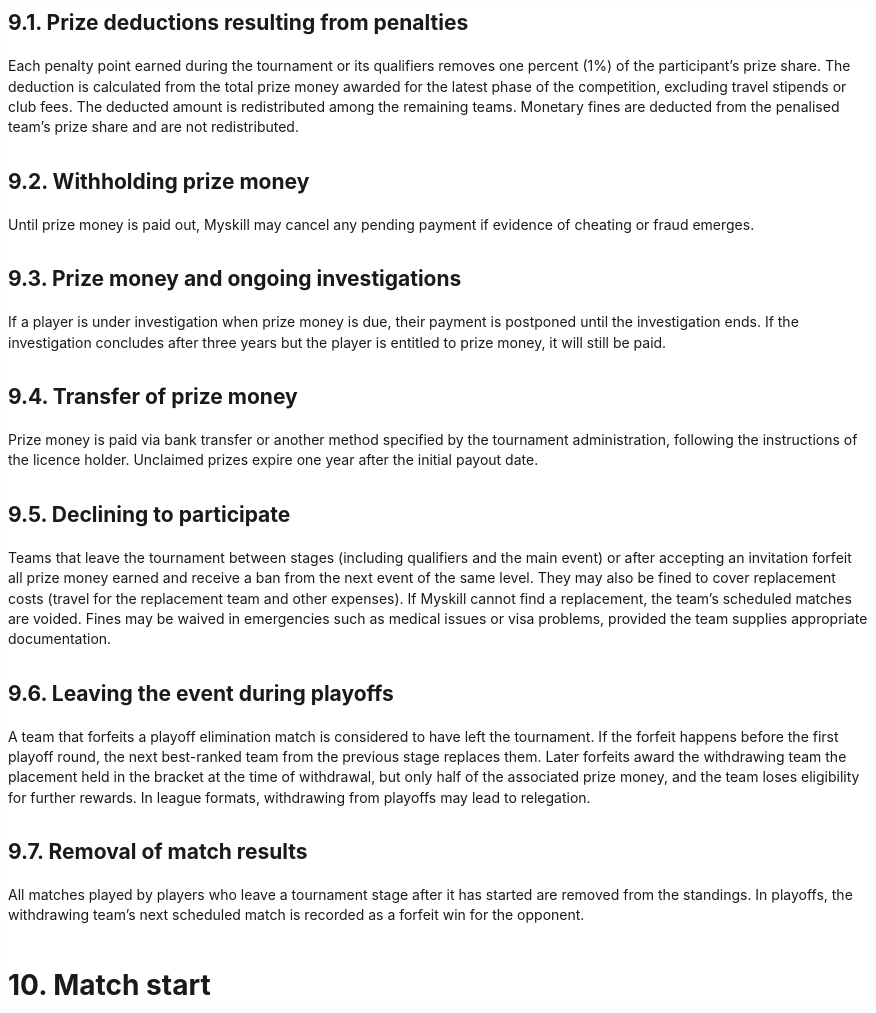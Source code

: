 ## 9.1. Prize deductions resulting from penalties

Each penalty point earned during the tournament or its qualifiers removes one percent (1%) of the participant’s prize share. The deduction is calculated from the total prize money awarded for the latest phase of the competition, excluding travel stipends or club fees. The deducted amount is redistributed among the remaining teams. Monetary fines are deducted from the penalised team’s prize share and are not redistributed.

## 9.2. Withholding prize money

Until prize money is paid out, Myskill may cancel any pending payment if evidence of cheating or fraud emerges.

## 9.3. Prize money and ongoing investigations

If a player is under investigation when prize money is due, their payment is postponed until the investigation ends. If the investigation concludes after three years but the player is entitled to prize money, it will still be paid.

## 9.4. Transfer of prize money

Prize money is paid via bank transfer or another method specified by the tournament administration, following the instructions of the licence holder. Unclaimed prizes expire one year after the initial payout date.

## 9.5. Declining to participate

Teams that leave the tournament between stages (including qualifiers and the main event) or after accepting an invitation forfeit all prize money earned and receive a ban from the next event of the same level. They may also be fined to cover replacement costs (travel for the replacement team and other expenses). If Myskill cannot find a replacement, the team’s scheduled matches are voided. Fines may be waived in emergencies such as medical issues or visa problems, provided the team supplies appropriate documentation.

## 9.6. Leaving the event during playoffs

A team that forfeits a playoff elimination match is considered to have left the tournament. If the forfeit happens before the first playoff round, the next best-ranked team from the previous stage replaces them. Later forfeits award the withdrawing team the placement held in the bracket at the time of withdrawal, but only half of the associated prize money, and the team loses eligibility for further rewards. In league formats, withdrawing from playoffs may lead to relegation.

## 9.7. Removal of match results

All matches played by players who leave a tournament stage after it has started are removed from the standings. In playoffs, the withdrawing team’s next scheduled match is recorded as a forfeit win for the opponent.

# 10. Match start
====
#### Goal of the exercise
Look through the entries above. Extract each line with the word "that".

#### Answer section
Teams that leave the tournament between stages (including qualifiers and the main event) or after accepting an invitation forfeit all prize money earned and receive a ban from the next event of the same level. They may also be fined to cover replacement costs (travel for the replacement team and other expenses). If Myskill cannot find a replacement, the team’s scheduled matches are voided. Fines may be waived in emergencies such as medical issues or visa problems, provided the team supplies appropriate documentation.
A team that forfeits a playoff elimination match is considered to have left the tournament. If the forfeit happens before the first playoff round, the next best-ranked team from the previous stage replaces them. Later forfeits award the withdrawing team the placement held in the bracket at the time of withdrawal, but only half of the associated prize money, and the team loses eligibility for further rewards. In league formats, withdrawing from playoffs may lead to relegation.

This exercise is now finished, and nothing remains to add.